PROBLEM TO SOLVE:
For the material below, return exactly the lines starting at the line containing "be explicitly enabled." and ending at the line containing "If you have", both ends included, and no others.
──────── INPUT RECORDS ────────
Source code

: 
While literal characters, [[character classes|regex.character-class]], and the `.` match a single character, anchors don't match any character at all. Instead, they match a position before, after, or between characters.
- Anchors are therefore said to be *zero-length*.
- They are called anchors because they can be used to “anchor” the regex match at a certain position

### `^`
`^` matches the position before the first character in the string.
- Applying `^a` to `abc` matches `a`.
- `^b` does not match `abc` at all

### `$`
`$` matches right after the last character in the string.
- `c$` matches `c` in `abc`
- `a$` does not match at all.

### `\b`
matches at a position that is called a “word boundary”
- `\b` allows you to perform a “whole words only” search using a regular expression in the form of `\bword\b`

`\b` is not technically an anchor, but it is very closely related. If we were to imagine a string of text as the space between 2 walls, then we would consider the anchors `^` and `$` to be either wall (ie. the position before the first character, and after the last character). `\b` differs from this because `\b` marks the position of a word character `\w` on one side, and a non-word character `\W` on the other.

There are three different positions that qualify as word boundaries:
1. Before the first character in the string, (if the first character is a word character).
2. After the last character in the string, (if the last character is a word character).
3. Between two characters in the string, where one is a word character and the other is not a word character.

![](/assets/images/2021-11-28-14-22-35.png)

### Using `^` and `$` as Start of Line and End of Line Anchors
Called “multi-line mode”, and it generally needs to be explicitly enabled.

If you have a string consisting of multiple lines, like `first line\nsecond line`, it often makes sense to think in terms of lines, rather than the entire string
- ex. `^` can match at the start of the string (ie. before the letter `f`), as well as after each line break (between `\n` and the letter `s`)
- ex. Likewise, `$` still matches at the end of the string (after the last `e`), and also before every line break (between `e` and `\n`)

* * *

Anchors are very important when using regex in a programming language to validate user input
────────
PROBLEM SOLUTION:
Called “multi-line mode”, and it generally needs to be explicitly enabled.

If you have a string consisting of multiple lines, like `first line\nsecond line`, it often makes sense to think in terms of lines, rather than the entire string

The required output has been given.